Oh, boy. This is a big one. Traveling is one of my favourite things to do, but a friend to Earth it is not. All of the waste we accumulate during our travels, the emissions from planes, cars, and trains. While there is no true way to sustainably travel, there are things you can do to reduce your carbon footprint due to traveling.

Say no to resorts
Resorts are notorious for being absolute horrible places masked as a beautiful oasis made just for you. We don’t need to get into the treatment of resort employees at all, but instead, just focus on the environmental issues. Like, plastic cups used for everything. And, plastic water bottles used for everything. And, carbon pumped out of these resorts for people to stay air conditioned and happy and feeling good. While there are definitely some great resorts out there that give back to the community and build up the inhabitants around them, this isn’t the case with all of them.

The cheap rates aren’t worth the price of the planet.

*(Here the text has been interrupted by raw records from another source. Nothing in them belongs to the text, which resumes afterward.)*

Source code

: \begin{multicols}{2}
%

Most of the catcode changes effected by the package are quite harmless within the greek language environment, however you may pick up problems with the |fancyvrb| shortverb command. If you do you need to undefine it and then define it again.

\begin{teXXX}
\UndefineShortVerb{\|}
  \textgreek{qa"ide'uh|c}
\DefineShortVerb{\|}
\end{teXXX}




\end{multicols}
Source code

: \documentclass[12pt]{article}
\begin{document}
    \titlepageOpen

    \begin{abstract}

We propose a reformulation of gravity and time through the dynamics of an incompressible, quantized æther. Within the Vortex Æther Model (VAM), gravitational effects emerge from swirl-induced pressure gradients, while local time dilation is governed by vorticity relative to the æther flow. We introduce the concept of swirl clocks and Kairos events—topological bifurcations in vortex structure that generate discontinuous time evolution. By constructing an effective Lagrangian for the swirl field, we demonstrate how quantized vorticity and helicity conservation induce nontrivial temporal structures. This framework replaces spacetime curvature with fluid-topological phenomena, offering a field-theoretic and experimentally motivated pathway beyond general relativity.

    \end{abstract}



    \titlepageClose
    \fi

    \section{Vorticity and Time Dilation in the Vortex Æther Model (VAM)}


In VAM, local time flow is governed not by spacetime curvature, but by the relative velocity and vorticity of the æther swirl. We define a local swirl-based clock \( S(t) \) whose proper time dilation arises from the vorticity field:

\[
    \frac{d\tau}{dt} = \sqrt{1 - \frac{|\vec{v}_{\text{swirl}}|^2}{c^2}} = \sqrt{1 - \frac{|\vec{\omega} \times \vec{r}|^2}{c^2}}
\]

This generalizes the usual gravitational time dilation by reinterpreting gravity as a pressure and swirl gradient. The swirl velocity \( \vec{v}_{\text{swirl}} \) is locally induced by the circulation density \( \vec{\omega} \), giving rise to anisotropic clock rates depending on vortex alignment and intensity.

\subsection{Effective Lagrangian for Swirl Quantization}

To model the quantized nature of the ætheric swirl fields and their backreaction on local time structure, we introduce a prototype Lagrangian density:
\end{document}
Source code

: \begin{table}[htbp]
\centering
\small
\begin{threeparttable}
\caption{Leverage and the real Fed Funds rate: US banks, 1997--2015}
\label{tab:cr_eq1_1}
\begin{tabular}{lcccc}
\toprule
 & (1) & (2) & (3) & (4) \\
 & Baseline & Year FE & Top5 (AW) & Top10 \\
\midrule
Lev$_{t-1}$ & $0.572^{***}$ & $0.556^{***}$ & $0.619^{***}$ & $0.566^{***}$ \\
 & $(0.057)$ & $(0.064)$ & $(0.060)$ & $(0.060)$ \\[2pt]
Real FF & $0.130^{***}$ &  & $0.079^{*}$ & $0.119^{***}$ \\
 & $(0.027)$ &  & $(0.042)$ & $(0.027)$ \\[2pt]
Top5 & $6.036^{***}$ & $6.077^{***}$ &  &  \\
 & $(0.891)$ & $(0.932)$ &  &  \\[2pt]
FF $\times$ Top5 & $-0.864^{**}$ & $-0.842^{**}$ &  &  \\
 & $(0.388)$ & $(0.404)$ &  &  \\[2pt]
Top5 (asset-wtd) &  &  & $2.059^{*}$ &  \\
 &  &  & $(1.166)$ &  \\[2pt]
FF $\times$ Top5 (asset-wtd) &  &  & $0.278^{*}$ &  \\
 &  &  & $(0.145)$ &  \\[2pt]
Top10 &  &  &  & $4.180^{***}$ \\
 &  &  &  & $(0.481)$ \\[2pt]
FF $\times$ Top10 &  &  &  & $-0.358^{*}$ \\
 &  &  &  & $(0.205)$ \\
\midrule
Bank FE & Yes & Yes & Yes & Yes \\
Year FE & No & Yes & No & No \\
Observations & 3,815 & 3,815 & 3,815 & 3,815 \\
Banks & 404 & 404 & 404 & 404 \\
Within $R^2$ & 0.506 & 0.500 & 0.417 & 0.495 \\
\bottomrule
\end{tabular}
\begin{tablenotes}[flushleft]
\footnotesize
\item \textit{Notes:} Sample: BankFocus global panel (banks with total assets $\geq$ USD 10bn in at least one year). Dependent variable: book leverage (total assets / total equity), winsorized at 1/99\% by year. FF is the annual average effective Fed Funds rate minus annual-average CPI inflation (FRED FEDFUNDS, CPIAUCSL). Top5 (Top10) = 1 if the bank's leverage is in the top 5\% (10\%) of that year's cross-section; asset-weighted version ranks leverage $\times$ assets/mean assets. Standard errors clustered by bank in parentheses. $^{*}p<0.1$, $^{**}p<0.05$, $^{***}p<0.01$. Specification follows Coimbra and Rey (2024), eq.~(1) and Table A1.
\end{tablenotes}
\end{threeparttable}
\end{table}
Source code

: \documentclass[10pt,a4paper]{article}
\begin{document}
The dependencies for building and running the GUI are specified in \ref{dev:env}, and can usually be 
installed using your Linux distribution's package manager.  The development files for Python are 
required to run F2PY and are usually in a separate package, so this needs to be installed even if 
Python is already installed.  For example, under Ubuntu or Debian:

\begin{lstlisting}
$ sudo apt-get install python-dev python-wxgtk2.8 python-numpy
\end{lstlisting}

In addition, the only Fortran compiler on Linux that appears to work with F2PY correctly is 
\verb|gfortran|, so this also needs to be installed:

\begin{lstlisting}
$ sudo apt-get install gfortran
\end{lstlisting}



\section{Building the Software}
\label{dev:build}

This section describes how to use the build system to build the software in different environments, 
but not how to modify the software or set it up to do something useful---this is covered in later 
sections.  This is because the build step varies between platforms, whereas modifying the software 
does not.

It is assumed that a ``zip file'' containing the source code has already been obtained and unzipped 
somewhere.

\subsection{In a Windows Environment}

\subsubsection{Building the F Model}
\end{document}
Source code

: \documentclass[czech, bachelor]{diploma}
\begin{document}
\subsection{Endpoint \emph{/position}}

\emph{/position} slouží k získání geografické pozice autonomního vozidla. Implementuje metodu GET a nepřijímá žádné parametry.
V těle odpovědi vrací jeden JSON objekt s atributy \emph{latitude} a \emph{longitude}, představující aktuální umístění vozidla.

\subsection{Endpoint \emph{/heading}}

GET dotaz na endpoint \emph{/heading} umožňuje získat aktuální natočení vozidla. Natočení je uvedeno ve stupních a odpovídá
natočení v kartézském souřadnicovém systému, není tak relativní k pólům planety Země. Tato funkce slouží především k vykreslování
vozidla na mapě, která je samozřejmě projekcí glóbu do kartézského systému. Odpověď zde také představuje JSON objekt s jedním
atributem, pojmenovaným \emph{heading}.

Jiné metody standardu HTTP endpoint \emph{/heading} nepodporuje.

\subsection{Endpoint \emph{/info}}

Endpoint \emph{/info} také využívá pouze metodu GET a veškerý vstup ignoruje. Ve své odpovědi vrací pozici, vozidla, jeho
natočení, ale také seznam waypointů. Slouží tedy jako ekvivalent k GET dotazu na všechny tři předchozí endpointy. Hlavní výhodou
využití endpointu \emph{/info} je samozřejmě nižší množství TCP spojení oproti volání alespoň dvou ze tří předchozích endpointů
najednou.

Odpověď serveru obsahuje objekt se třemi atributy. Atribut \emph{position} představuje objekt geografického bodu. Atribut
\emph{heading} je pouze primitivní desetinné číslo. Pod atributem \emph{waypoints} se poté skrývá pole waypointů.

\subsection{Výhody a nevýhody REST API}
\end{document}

While most people automatically think of sandy beaches when it comes to resorts, ski resorts aren’t much better. They may look like a pristine little village of treehuggers, but this isn’t necessarily the case. Clear-cutting to make ski hills, extra waste from tourists, disturbance to the animals who already inhabited the area, these are the things we are doing for entertainment. Luckily, ski resorts are changing their tune A LOT quicker than beachy resorts. The more people demand responsible tourism, the more we can enjoy the world around us without absolutely destroying it.

Say no to Cruises
I love boats! I love being on water and I love waking up in a beautiful country. You’d think I’d be ready to jump on a cruise and see the world, but I’ve never seen the appeal of them. They sound like nightmares to me and I’d rather rent a sailboat in the South of France or sit on the beach in Brazil than be stuck on a ship full of screaming kids, old people, and ‘cruise and resort goers’. You know the ones. The same ones who wear socks, sandals, Tommy Bahama shirts and think they’re better than the rest. They’ve SEEN the world, guys. Safely from their monster of a cruise ship, of course.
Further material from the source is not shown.